As I recall, he began breathing oxygen early in the afternoon, and, shortly after starting, fell to sleep.

He never regained consciousness.

He fell into a deep coma and late that night, passed away. Several members from his church and I were at his bedside.

Plagued for most of his life by crippling cerebral palsy, G.B. be never let his illness impede either his creative spark or, for certain, his business acumen. Walking was difficult as was merely picking up or handling a pencil...a coke can...or just about any object. His speech was difficult and most folks would find nearly unintelligible. None of that deterred him.

He had a close knit group of friends in Houston -- Marc Schooley, Roy Bonario, Glenn Kessler, myself and others -- who gave no quarter to his infirmities. He was always one of the guys...and an outspoken one at that. And those poker games in happier times....as I said no quarter was given...more like ten or twenty bucks and G.B. was usually one of the winners.
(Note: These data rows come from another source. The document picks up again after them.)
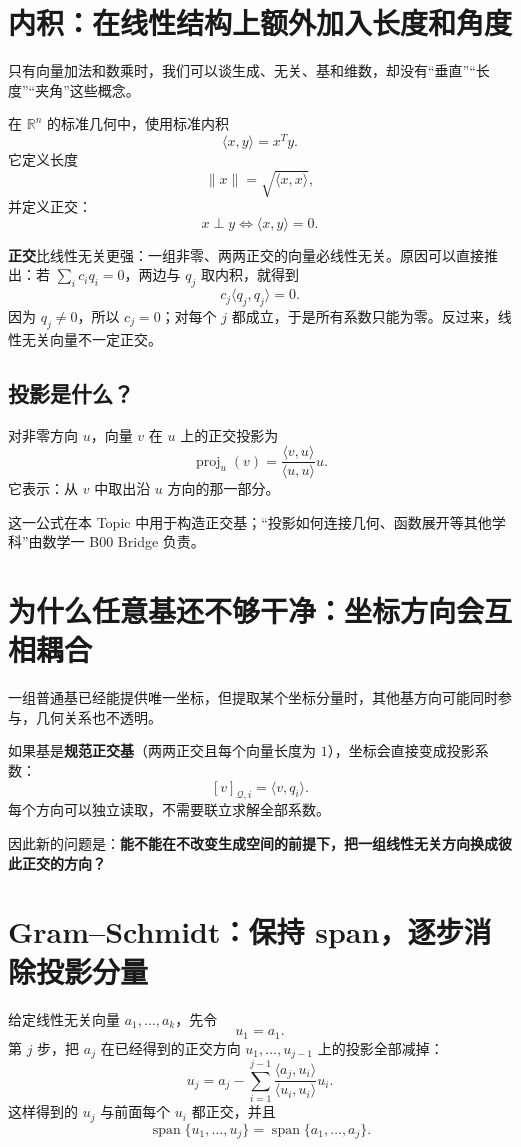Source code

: \documentclass[11pt,a4paper]{ctexart}
\newcommand{\kw}[1]{\textbf{\color{deep}#1}}
\begin{document}
\section{内积：在线性结构上额外加入长度和角度}

只有向量加法和数乘时，我们可以谈生成、无关、基和维数，却没有“垂直”“长度”“夹角”这些概念。

在 $\mathbb R^n$ 的标准几何中，使用标准内积
\[
\langle x,y\rangle=x^Ty.
\]
它定义长度
\[
\|x\|=\sqrt{\langle x,x\rangle},
\]
并定义正交：
\[
x\perp y\iff \langle x,y\rangle=0.
\]

\kw{正交}比线性无关更强：一组非零、两两正交的向量必线性无关。原因可以直接推出：若 $\sum_i c_iq_i=0$，两边与 $q_j$ 取内积，就得到
\[
c_j\langle q_j,q_j\rangle=0.
\]
因为 $q_j\neq0$，所以 $c_j=0$；对每个 $j$ 都成立，于是所有系数只能为零。反过来，线性无关向量不一定正交。

\subsection{投影是什么？}

对非零方向 $u$，向量 $v$ 在 $u$ 上的正交投影为
\[
\operatorname{proj}_u(v)
=\frac{\langle v,u\rangle}{\langle u,u\rangle}u.
\]
它表示：从 $v$ 中取出沿 $u$ 方向的那一部分。

这一公式在本 Topic 中用于构造正交基；“投影如何连接几何、函数展开等其他学科”由数学一 B00 Bridge 负责。

\section{为什么任意基还不够干净：坐标方向会互相耦合}

一组普通基已经能提供唯一坐标，但提取某个坐标分量时，其他基方向可能同时参与，几何关系也不透明。

如果基是\kw{规范正交基}（两两正交且每个向量长度为 $1$），坐标会直接变成投影系数：
\[
[v]_{\mathcal Q,i}=\langle v,q_i\rangle.
\]
每个方向可以独立读取，不需要联立求解全部系数。

因此新的问题是：\kw{能不能在不改变生成空间的前提下，把一组线性无关方向换成彼此正交的方向？}

\section{Gram--Schmidt：保持 span，逐步消除投影分量}

给定线性无关向量 $a_1,\dots,a_k$，先令
\[
u_1=a_1.
\]
第 $j$ 步，把 $a_j$ 在已经得到的正交方向 $u_1,\dots,u_{j-1}$ 上的投影全部减掉：
\[
\boxed{
u_j
=a_j-\sum_{i=1}^{j-1}
\frac{\langle a_j,u_i\rangle}{\langle u_i,u_i\rangle}u_i.}
\]
这样得到的 $u_j$ 与前面每个 $u_i$ 都正交，并且
\[
\operatorname{span}\{u_1,\dots,u_j\}
=\operatorname{span}\{a_1,\dots,a_j\}.
\]
\end{document}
Most of all...most importantly...he was my friend.

Ironically, the terrible illness that gnarled his hands and ravaged his limbs left its host leaving no signs of its inhabitation after his passing. Beginning his eternal rest, surrounded in the quiet, his hands rested flatly and smoothly against his body.

At his request, he was cremated and his ashes scattered to the winds. Since the funeral was handled by his sister and the church, the site was never revealed to me or his friends here in Houston.

Should need any photos of G.B. (--we nicknamed him the "Grump"--) please advise.